Description of the task: Would you please retype the records that follow, word for word?

Source data:
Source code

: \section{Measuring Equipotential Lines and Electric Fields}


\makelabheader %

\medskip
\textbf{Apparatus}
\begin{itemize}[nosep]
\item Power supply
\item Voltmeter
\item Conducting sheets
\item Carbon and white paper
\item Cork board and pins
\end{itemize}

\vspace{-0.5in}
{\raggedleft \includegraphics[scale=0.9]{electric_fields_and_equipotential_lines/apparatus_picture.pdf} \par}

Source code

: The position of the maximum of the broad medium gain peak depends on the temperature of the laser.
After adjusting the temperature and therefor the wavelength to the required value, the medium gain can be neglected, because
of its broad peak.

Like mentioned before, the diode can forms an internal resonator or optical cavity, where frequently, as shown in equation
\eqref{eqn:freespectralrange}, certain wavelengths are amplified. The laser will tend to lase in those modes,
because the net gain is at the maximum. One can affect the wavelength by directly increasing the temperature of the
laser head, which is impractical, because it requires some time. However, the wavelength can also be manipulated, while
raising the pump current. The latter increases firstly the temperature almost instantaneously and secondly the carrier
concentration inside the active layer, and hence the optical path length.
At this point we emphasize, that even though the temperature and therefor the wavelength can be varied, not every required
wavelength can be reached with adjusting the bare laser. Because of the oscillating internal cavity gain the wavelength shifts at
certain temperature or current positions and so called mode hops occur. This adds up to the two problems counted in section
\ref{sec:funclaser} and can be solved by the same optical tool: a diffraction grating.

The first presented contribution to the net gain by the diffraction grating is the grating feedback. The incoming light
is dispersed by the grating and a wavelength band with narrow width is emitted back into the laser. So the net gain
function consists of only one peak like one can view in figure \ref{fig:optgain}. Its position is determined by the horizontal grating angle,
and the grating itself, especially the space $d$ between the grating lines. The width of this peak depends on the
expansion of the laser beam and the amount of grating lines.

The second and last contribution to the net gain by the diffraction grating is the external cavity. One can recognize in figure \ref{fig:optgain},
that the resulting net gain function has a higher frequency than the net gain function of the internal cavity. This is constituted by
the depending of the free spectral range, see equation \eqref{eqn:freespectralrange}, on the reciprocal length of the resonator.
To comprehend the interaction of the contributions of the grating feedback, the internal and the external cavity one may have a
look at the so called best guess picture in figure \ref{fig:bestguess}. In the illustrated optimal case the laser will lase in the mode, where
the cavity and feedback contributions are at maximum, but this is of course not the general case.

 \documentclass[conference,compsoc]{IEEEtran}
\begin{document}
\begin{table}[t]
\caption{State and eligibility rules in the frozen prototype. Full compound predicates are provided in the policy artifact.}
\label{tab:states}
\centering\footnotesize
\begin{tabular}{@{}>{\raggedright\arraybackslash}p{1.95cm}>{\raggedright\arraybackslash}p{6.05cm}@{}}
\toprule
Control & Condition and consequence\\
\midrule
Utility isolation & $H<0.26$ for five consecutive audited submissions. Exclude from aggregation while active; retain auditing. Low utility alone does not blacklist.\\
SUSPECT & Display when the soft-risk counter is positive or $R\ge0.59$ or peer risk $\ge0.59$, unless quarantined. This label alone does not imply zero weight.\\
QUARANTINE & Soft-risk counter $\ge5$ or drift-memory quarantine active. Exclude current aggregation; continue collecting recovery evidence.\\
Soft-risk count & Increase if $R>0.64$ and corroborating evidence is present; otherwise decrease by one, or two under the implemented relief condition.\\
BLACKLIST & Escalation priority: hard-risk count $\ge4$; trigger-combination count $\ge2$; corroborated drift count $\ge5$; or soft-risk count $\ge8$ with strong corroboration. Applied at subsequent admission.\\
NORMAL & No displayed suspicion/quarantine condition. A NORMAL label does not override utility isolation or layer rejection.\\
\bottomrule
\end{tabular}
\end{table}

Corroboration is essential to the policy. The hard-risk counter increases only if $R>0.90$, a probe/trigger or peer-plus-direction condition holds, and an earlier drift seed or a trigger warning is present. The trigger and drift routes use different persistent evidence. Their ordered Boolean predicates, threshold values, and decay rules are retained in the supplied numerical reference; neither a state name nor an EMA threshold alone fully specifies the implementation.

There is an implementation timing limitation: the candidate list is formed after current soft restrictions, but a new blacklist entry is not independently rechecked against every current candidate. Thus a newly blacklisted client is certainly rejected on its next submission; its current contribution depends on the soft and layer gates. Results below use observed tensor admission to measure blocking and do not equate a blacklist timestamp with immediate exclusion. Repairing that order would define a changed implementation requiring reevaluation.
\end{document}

Solution for this task:
Source code

: \section{Measuring Equipotential Lines and Electric Fields}


\makelabheader %

\medskip
\textbf{Apparatus}
\begin{itemize}[nosep]
\item Power supply
\item Voltmeter
\item Conducting sheets
\item Carbon and white paper
\item Cork board and pins
\end{itemize}

\vspace{-0.5in}
{\raggedleft \includegraphics[scale=0.9]{electric_fields_and_equipotential_lines/apparatus_picture.pdf} \par}

Source code

: The position of the maximum of the broad medium gain peak depends on the temperature of the laser.
After adjusting the temperature and therefor the wavelength to the required value, the medium gain can be neglected, because
of its broad peak.

Like mentioned before, the diode can forms an internal resonator or optical cavity, where frequently, as shown in equation
\eqref{eqn:freespectralrange}, certain wavelengths are amplified. The laser will tend to lase in those modes,
because the net gain is at the maximum. One can affect the wavelength by directly increasing the temperature of the
laser head, which is impractical, because it requires some time. However, the wavelength can also be manipulated, while
raising the pump current. The latter increases firstly the temperature almost instantaneously and secondly the carrier
concentration inside the active layer, and hence the optical path length.
At this point we emphasize, that even though the temperature and therefor the wavelength can be varied, not every required
wavelength can be reached with adjusting the bare laser. Because of the oscillating internal cavity gain the wavelength shifts at
certain temperature or current positions and so called mode hops occur. This adds up to the two problems counted in section
\ref{sec:funclaser} and can be solved by the same optical tool: a diffraction grating.

The first presented contribution to the net gain by the diffraction grating is the grating feedback. The incoming light
is dispersed by the grating and a wavelength band with narrow width is emitted back into the laser. So the net gain
function consists of only one peak like one can view in figure \ref{fig:optgain}. Its position is determined by the horizontal grating angle,
and the grating itself, especially the space $d$ between the grating lines. The width of this peak depends on the
expansion of the laser beam and the amount of grating lines.

The second and last contribution to the net gain by the diffraction grating is the external cavity. One can recognize in figure \ref{fig:optgain},
that the resulting net gain function has a higher frequency than the net gain function of the internal cavity. This is constituted by
the depending of the free spectral range, see equation \eqref{eqn:freespectralrange}, on the reciprocal length of the resonator.
To comprehend the interaction of the contributions of the grating feedback, the internal and the external cavity one may have a
look at the so called best guess picture in figure \ref{fig:bestguess}. In the illustrated optimal case the laser will lase in the mode, where
the cavity and feedback contributions are at maximum, but this is of course not the general case.

 \documentclass[conference,compsoc]{IEEEtran}
\begin{document}
\begin{table}[t]
\caption{State and eligibility rules in the frozen prototype. Full compound predicates are provided in the policy artifact.}
\label{tab:states}
\centering\footnotesize
\begin{tabular}{@{}>{\raggedright\arraybackslash}p{1.95cm}>{\raggedright\arraybackslash}p{6.05cm}@{}}
\toprule
Control & Condition and consequence\\
\midrule
Utility isolation & $H<0.26$ for five consecutive audited submissions. Exclude from aggregation while active; retain auditing. Low utility alone does not blacklist.\\
SUSPECT & Display when the soft-risk counter is positive or $R\ge0.59$ or peer risk $\ge0.59$, unless quarantined. This label alone does not imply zero weight.\\
QUARANTINE & Soft-risk counter $\ge5$ or drift-memory quarantine active. Exclude current aggregation; continue collecting recovery evidence.\\
Soft-risk count & Increase if $R>0.64$ and corroborating evidence is present; otherwise decrease by one, or two under the implemented relief condition.\\
BLACKLIST & Escalation priority: hard-risk count $\ge4$; trigger-combination count $\ge2$; corroborated drift count $\ge5$; or soft-risk count $\ge8$ with strong corroboration. Applied at subsequent admission.\\
NORMAL & No displayed suspicion/quarantine condition. A NORMAL label does not override utility isolation or layer rejection.\\
\bottomrule
\end{tabular}
\end{table}

Corroboration is essential to the policy. The hard-risk counter increases only if $R>0.90$, a probe/trigger or peer-plus-direction condition holds, and an earlier drift seed or a trigger warning is present. The trigger and drift routes use different persistent evidence. Their ordered Boolean predicates, threshold values, and decay rules are retained in the supplied numerical reference; neither a state name nor an EMA threshold alone fully specifies the implementation.

There is an implementation timing limitation: the candidate list is formed after current soft restrictions, but a new blacklist entry is not independently rechecked against every current candidate. Thus a newly blacklisted client is certainly rejected on its next submission; its current contribution depends on the soft and layer gates. Results below use observed tensor admission to measure blocking and do not equate a blacklist timestamp with immediate exclusion. Repairing that order would define a changed implementation requiring reevaluation.
\end{document}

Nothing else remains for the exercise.